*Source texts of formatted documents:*
-.-.-

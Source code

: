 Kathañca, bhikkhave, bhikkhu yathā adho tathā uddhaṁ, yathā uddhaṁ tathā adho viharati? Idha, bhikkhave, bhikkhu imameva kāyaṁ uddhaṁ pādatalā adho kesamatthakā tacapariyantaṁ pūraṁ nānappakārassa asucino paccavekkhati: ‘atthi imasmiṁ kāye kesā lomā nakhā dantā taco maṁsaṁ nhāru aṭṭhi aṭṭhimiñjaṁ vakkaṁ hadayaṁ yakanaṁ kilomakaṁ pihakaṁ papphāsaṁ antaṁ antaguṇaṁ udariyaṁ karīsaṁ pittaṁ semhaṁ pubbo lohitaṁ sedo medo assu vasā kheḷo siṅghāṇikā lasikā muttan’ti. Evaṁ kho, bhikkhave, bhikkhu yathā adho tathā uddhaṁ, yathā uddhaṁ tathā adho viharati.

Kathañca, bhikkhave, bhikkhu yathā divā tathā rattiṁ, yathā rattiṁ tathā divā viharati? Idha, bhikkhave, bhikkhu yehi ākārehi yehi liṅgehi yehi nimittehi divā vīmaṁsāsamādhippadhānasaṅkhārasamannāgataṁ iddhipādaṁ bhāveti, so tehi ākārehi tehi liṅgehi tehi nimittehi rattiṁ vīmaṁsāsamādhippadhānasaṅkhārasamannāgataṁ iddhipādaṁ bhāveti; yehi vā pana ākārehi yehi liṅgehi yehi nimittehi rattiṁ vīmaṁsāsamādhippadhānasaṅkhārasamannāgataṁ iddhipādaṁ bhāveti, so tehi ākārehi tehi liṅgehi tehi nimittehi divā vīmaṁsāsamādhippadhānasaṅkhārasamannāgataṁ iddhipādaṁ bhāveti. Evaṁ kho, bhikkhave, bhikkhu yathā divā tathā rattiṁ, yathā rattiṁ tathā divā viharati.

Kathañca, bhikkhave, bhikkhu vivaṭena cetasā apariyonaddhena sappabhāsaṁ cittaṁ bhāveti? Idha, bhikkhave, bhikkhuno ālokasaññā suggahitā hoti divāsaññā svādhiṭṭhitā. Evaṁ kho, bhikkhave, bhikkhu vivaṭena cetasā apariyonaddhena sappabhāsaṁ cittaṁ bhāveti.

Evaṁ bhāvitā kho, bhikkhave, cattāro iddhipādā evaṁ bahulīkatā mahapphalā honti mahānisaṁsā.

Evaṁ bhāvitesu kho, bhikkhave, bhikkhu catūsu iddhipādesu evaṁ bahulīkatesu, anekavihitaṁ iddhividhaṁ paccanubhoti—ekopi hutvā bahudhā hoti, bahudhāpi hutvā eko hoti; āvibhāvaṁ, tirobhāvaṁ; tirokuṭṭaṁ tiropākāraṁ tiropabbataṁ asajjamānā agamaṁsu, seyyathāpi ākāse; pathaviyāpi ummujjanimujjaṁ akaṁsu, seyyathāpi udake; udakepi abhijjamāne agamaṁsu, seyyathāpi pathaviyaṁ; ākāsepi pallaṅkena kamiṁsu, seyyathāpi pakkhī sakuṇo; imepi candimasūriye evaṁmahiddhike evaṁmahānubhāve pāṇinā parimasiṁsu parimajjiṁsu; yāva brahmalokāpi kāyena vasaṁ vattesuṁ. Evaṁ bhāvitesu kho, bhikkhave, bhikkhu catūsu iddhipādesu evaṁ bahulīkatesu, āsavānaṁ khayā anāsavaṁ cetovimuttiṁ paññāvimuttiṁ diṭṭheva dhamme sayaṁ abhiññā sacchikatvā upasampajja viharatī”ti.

-.-.-

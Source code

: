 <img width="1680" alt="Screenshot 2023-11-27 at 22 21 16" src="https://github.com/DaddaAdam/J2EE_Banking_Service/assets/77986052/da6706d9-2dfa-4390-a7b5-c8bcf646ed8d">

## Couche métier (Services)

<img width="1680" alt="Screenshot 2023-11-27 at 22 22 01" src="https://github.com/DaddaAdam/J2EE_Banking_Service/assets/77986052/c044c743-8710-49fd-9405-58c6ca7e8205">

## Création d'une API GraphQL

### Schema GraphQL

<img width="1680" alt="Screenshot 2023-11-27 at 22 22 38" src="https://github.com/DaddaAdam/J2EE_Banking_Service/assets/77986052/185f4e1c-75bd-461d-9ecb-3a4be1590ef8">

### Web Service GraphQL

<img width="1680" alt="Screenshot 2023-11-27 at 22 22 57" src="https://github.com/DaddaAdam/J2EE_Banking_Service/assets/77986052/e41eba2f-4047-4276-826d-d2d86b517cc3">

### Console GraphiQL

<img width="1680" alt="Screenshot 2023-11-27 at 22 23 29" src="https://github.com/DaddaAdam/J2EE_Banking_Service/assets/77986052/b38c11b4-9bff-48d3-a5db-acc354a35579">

-.-.-

The output should be exactly the lines above from the line containing "### Schema GraphQL" to the line containing "### Web Service GraphQL", inclusive, with no other lines.

*Solution:*
### Schema GraphQL

<img width="1680" alt="Screenshot 2023-11-27 at 22 22 38" src="https://github.com/DaddaAdam/J2EE_Banking_Service/assets/77986052/185f4e1c-75bd-461d-9ecb-3a4be1590ef8">

### Web Service GraphQL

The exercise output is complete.